18 de maio de 2015

Imprensa: O que? Qualquer coisa. - Revista Veja, 09/09/1970


O que? Qualquer coisa.


Sobre a envelhecida – mas não esquecida – figura da mulher infeliz, a cantora Maysa vem desenhando nos últimos três meses o perfil ainda indefinido da pessoa famosa que se decide a correr o risco de mudar de atividade e sofrer críticas como qualquer principiante. Entrevistadora, apresentadora e repórter do DIA D (Record de São Paulo), ela tem mostrado inteligência, presença de espírito e, ao contrário da maioria dos apresentadores de TV, cultura. Mas não tem evitado os erros que todo principiante comete. O mais recente deles foi uma confusa entrevista nos EUA com o advogado do fanático Charles Manson, acusado de em agosto do ano passado ter comandado o assassinato da atriz Sharon Tate. Esse erro, seus novos planos e seu passado foram alguns assuntos de que falou na entrevista com Armando Salem, editor de “Televisão” de VEJA:

VEJA – Diga alguma coisa.
MAYSA – Ahn? Bemm... Eu posso dizer o que você quiser. Mas você não tem uma pergunta específica?
VEJA – Qualquer coisa.
MAYSA – Bom, tá perfeito, mas eu preferia que você dissesse sobre o que. Você é jornalista há muito tempo? Digo, faz tempo que você é repórter de VEJA? Você é repórter de VEJA?
VEJA – Sim, sou repórter de VEJA, faz tempo que sou jornalista e entendo sua preocupação. Não sou um foca*. Agora, não entendo seu espanto com minha pergunta. Afinal de contas, foi uma pergunta exatamente do gênero da que você fez ao advogado de Charles Manson no Hall of Justice, de Los Angeles. E com a mesma insistência.
MAYSA – (silêncio perplexo)
VEJA – Você deve assistir aos vídeos tape de seus programas e se tiver o mínimo de senso crítico...
MAYSA – Sim, vi o tape no Rio de Janeiro logo que cheguei de viagem e tive vontade de morrer. Se pudesse desligar o botão da minha televisão e tirar o programa do ar, teria tirado.

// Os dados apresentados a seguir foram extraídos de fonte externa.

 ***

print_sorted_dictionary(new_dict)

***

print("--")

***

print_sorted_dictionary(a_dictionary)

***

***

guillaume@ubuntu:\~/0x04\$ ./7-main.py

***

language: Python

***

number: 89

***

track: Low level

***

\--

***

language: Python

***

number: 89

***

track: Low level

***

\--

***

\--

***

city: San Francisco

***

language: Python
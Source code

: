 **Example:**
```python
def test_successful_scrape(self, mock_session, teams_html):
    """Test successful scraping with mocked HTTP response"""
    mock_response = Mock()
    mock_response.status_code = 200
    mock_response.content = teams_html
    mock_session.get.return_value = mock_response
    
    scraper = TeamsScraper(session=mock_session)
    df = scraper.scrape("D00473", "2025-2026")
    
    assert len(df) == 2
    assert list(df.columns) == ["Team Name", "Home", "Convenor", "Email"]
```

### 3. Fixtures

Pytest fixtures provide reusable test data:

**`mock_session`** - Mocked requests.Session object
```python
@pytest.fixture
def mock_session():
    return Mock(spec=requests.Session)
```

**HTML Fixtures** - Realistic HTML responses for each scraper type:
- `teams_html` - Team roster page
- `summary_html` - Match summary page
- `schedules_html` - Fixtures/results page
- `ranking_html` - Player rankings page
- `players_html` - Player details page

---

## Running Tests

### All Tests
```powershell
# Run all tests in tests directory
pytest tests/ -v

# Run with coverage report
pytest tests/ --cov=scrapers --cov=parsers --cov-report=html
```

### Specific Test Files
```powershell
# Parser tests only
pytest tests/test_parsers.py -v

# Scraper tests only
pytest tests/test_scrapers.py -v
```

Infelizmente, a gente não viaja por conta própria, mas com o dinheiro dos outros. E o programa que dá IBOPE, não importa se bom ou ruim, eles levam ao ar. A TV brasileira não existe para ser muito inteligente.
VEJA – Nesse caso a coisa muda de figura, não conhecia você pessoalmente e pela TV você parecia ser uma mulher orgulhosa e pretensiosa que...
MAYSA – Eu, orgulhosa? Porque?
VEJA – Talvez pelo seu porte, pelo ar teatral da pose sempre estudada...
MAYSA – Mas eu não sou estudada. Sou autêntica. Procuro sempre agir com naturalidade, a não ser...
VEJA – Não vem ao caso. Isso fica para mais tarde. O negócio é discutir sua entrevista com o advogado de Manson. Você conseguiu com exclusividade a cobertura do julgamento. Teve o advogado à sua disposição, o auxiliar do xerife, uma amiga de Manson e não fez nada. Deixou todo mundo sem saber nem mesmo se Manson estava na sala do tribunal. E, o que é pior, depois de um raio de luz, da insistência do advogado em que você fizesse uma pergunta específica, perguntou se ele achava Manson culpado.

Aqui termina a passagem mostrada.